In his forties Walking Man married a woman whose only daughter kept mostly to her room. It was a good arrangement; neither he nor his wife required much affection or attention. And if she did—well, then she had the daughter, or her hospital patients. They divided the domestic duties, and the yard work they hired out. She hadn’t the time, and his snake phobia kept him out of the grass. The pavement was his domain.

When the local Times took notice of him, he wondered whether the Cullens were lacking for material. Who would find his routine interesting? They even printed his miles per day. He got more attention than expected and endured months of exaggerated nods and waves from townsfolk—those people who, from a distance, Walking Man watched grow older, plant gardens, run stoplights. There was serenity in the events not in his control. He had his walking, and his work, and that was enough.

In many ways this town didn’t change. The farmers offered their predictions, the mayor maintained the vote, Walking Man walked the streets, and the paper published it all.

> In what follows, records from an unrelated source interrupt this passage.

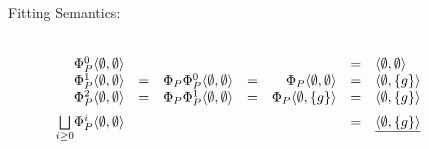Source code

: \begin{Loesung}
\begin{UList}
\begin{description}
 \item[Fitting Semantics:] ~\\
   \(
   \begin{array}{rcrcrcl}
     \Phi^0_P\langle \emptyset,\emptyset\rangle & & & & & = &
     \langle\emptyset,\emptyset\rangle \\
     \Phi^1_P\langle \emptyset,\emptyset\rangle & = & 
     \Phi_P\Phi^0_P\langle \emptyset,\emptyset\rangle & = &
     \Phi_P\langle \emptyset,\emptyset\rangle & = & 
     \langle\emptyset,\{g\}\rangle \\
     \Phi^2_P\langle \emptyset,\emptyset\rangle & = & 
     \Phi_P\Phi^1_P\langle \emptyset,\emptyset\rangle & = &
     \Phi_P\langle \emptyset,\{g\}\rangle & = & 
     \langle\emptyset,\{g\}\rangle \\[2mm]
     \underset{i\geq 0}{\bigsqcup}\Phi^i_P\langle \emptyset,\emptyset\rangle 
     & & & & & = & \underline{\langle\emptyset,\{g\}\rangle}
   \end{array}
   \)


\end{description}
\end{UList}
\end{Loesung}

Hometown Sketch: Thorna Walstrom

spam2

“Our bodies adjust to nature if we let them,” says Thorna Walstrom, a woman with a high, sun-bronzed forehead and an air of omniscience. You can read her thoughts in the wrinkles around her mouth: If only people thought to ask my advice, this town might be a better place to live. But she doesn’t wait for people to ask; she puts her opinions in the newspaper, from the inconvenience of street closings to the need for a community auditorium.

Thorna is one of the stragglers, holding up the library exit after Tuesday night book club, testing the patience of the facilitator who stands with a pasted smile and feet inching closer to the door, key poised, for each minute past closing.

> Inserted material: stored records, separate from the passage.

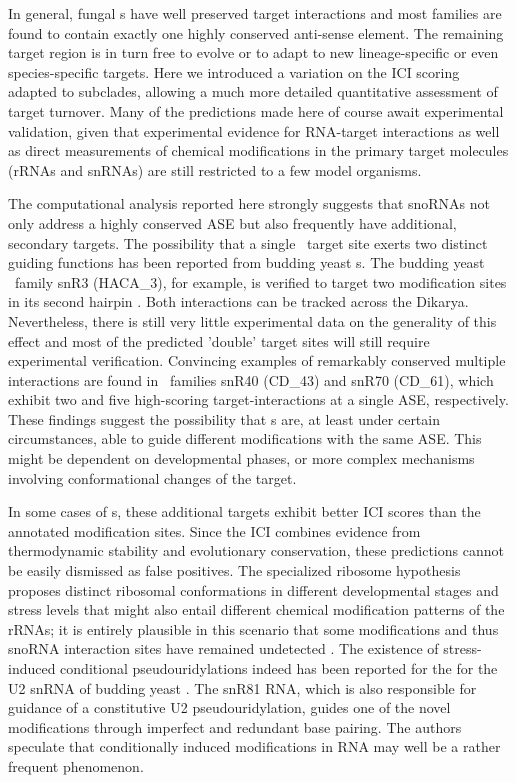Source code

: In general, fungal \sno s have well preserved target interactions and
most families are found to contain exactly one highly conserved
anti-sense element. The remaining target region is in turn free to
evolve or to adapt to new lineage-specific or even species-specific
targets. Here we introduced a variation on the ICI scoring adapted to
subclades, allowing a much more detailed quantitative assessment of
target turnover. Many of the predictions made here of course await
experimental validation, given that experimental evidence for
RNA-target interactions as well as direct measurements of chemical
modifications in the primary target molecules (rRNAs and snRNAs) are
still restricted to a few model organisms.

The computational analysis reported here strongly suggests that
snoRNAs not only address a highly conserved ASE but also frequently
have additional, secondary targets. The possibility that a single
\sno\ target site exerts two distinct guiding functions has been
reported from budding yeast \haca s. The budding yeast \sno\ family
snR3 (HACA\_3), for example, is verified to target two modification
sites in its second hairpin \cite{Schattner:2004}.  Both interactions
can be tracked across the Dikarya.  Nevertheless, there is still very
little experimental data on the generality of this effect and most of
the predicted 'double' target sites will still require experimental
verification. Convincing examples of remarkably conserved multiple
interactions are found in \cd\ families snR40 (CD\_43) and snR70
(CD\_61), which exhibit two and five high-scoring target-interactions
at a single ASE, respectively.  These findings suggest the possibility
that \sno s are, at least under certain circumstances, able to guide
different modifications with the same ASE. This might be dependent on
developmental phases, or more complex mechanisms involving
conformational changes of the target.

In some cases of \haca s, these additional targets exhibit better ICI
scores than the annotated modification sites. Since the ICI combines
evidence from thermodynamic stability and evolutionary conservation, these
predictions cannot be easily dismissed as false positives. The specialized
ribosome hypothesis proposes distinct ribosomal conformations in different
developmental stages and stress levels that might also entail different
chemical modification patterns of the rRNAs; it is entirely plausible in
this scenario that some modifications and thus snoRNA interaction sites
have remained undetected \citep{Xue:2012}. The existence of
stress-induced conditional pseudouridylations indeed has been reported for
the for the U2 snRNA of budding yeast \cite{Wu:2011}. The snR81 RNA, which
is also responsible for guidance of a constitutive U2 pseudouridylation,
guides one of the novel modifications through imperfect and redundant base
pairing. The authors speculate that conditionally induced modifications in
RNA may well be a rather frequent phenomenon.

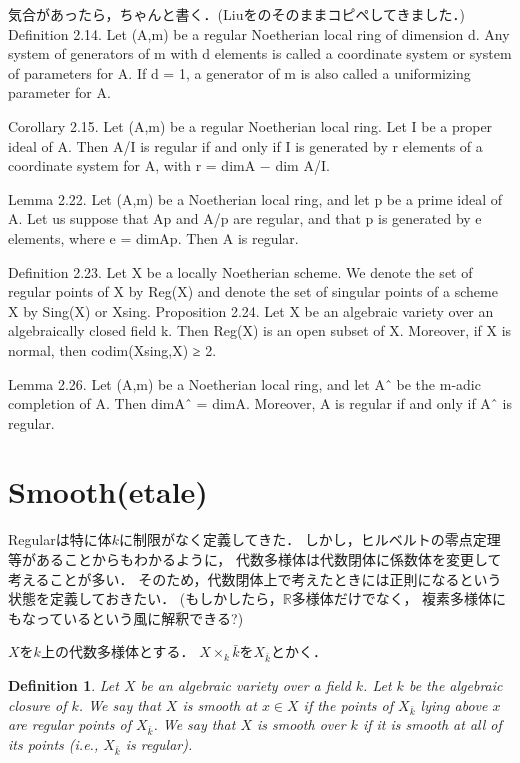 \documentclass{ujarticle}
\newtheorem{dfn}[thm]{Definition}
\begin{document}
気合があったら，ちゃんと書く．(Liuをのそのままコピペしてきました．)
Definition 2.14. Let (A,m) be a regular Noetherian local ring of dimension d.
Any system of generators of m with d elements is called a coordinate system or
system of parameters for A. If d = 1, a generator of m is also called a uniformizing
parameter for A.


Corollary 2.15. Let (A,m) be a regular Noetherian local ring. Let I be a proper
ideal of A. Then A/I is regular if and only if I is generated by r elements of a
coordinate system for A, with r = dimA − dim A/I.


Lemma 2.22. Let (A,m) be a Noetherian local ring, and let p be a prime ideal
of A. Let us suppose that Ap and A/p are regular, and that p is generated by e
elements, where e = dimAp. Then A is regular.

Definition 2.23. Let X be a locally Noetherian scheme. We denote the set of
regular points of X by Reg(X) and denote the set of singular points of a scheme
X by Sing(X) or Xsing.
Proposition 2.24. Let X be an algebraic variety over an algebraically closed
field k. Then Reg(X) is an open subset of X. Moreover, if X is normal, then
codim(Xsing,X) ≥ 2.

Lemma 2.26. Let (A,m) be a Noetherian local ring, and let Aˆ be the m-adic
completion of A. Then dimAˆ = dimA. Moreover, A is regular if and only if Aˆ
is regular.

\section{Smooth(etale)}
\label{Smooth(etale)}

Regularは特に体$k$に制限がなく定義してきた．
しかし，ヒルベルトの零点定理等があることからもわかるように，
代数多様体は代数閉体に係数体を変更して考えることが多い．
そのため，代数閉体上で考えたときには正則になるという状態を定義しておきたい．
(もしかしたら，$\mathbb{R}$多様体だけでなく，
複素多様体にもなっているという風に解釈できる?)

$X$を$k$上の代数多様体とする．
$X \times_{k} \bar{k}$を$X_{\bar{k}}$とかく．

\begin{dfn}
 Let $X$ be an algebraic variety over a field $k$. Let $k$ be the
algebraic closure of $k$. We say that $X$ is smooth at $x \in X$ if the points of $X_{\bar{k}}$
lying above $x$ are regular points of $X_{\bar{k}}$. We say that $X$ is smooth over $k$ if it is
smooth at all of its points (i.e., $X_{\bar{k}}$ is regular).
\end{dfn}
\end{document}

Thorna has a way with words and knows how to get results. Her editorials spurn City Council decisions, but in person she’s more likely to inspire a mental run-through of your to-do list.

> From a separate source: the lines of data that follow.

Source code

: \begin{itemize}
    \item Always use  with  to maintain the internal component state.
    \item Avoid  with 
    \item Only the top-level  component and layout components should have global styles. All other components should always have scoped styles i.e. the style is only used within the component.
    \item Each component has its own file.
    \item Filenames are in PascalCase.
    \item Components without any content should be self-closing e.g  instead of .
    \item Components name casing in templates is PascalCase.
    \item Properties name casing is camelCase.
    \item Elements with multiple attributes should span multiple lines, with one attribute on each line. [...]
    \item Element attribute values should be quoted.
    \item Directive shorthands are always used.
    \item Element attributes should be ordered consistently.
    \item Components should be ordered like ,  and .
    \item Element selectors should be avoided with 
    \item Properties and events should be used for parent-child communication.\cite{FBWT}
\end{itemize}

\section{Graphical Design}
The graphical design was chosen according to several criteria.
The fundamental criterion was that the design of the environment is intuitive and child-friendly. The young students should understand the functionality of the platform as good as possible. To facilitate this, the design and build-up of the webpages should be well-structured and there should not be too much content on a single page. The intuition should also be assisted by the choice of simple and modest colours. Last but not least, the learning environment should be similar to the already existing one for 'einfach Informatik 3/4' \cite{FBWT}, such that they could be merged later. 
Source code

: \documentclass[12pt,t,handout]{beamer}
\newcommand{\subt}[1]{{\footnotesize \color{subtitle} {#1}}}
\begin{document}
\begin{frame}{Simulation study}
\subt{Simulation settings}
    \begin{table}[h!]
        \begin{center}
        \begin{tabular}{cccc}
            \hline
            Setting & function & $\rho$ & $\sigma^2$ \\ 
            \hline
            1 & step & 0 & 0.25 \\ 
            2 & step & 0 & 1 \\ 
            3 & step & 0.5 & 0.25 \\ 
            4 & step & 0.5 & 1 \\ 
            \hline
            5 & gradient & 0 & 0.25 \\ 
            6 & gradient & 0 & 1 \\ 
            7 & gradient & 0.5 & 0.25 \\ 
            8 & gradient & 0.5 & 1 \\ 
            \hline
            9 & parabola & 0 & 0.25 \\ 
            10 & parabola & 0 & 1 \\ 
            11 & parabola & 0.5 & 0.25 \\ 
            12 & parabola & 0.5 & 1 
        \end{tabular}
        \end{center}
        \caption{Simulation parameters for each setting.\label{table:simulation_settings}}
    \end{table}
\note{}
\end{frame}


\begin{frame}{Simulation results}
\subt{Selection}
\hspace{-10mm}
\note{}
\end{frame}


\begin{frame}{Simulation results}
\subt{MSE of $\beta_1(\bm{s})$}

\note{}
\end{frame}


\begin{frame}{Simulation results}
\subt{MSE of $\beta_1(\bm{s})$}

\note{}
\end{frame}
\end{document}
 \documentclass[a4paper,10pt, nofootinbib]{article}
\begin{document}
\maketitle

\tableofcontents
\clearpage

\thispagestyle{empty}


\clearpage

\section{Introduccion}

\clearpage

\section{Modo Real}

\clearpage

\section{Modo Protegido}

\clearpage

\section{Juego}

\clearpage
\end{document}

“I never turn my heat above fifty, whether it’s thirty above or twenty below. And air conditioners—you know, we invent all these things for convenience but are lost when they break down.” She stands at the exit in one of her monochrome outfits, thinning brown hair, and no makeup. “I like to feel connected to the earth. There’s beauty in recognizing our insignificance.”

Thorna doesn’t own a car. She relies on her bike and her own two feet—a lifestyle uncommon in small-town Iowa. If not for her editorials, locals recognize her by her stooped-shoulder jog and unmistakable sense of fashion. Her shoes, socks, leggings, shorts, shirt, jacket, scarf, jewelry, belt, and headband all follow a single color scheme. Green is her favorite.

For this my mother calls her the Green Hornet. But it’s not Thorna’s only nickname. Favored by students (Thorna works in education) is The SPAM Lady. This is less an insult than an invitation she brings upon herself.

Her SPAM collection exceeds the thousands—has even caught notice of the LA Times. She enters classrooms looking like a walking ad for SPAM, down to the miniature cans dangling from her ears (though she’s never tasted the product).

Not a teenager in town has taken her seriously in twenty years.

But Thorna doesn’t give a damn. She displays her collection for charity, and when she’s not advocating for the town, she’s running marathons and coaching track. Her classroom is wallpapered in clippings devoted to running. She’s a multi-medal holder, and doesn’t stop moving even while her dog takes a dump.

“Humans shouldn’t be so comfortable,” she says, putting a hand on the library door. “It weakens our resolve. Get rid of your TV and see how it improves your life. I dare you.”

She exits, leaving the librarian to shake her head and with a curt laugh say to herself, “It takes all sorts to make a town.”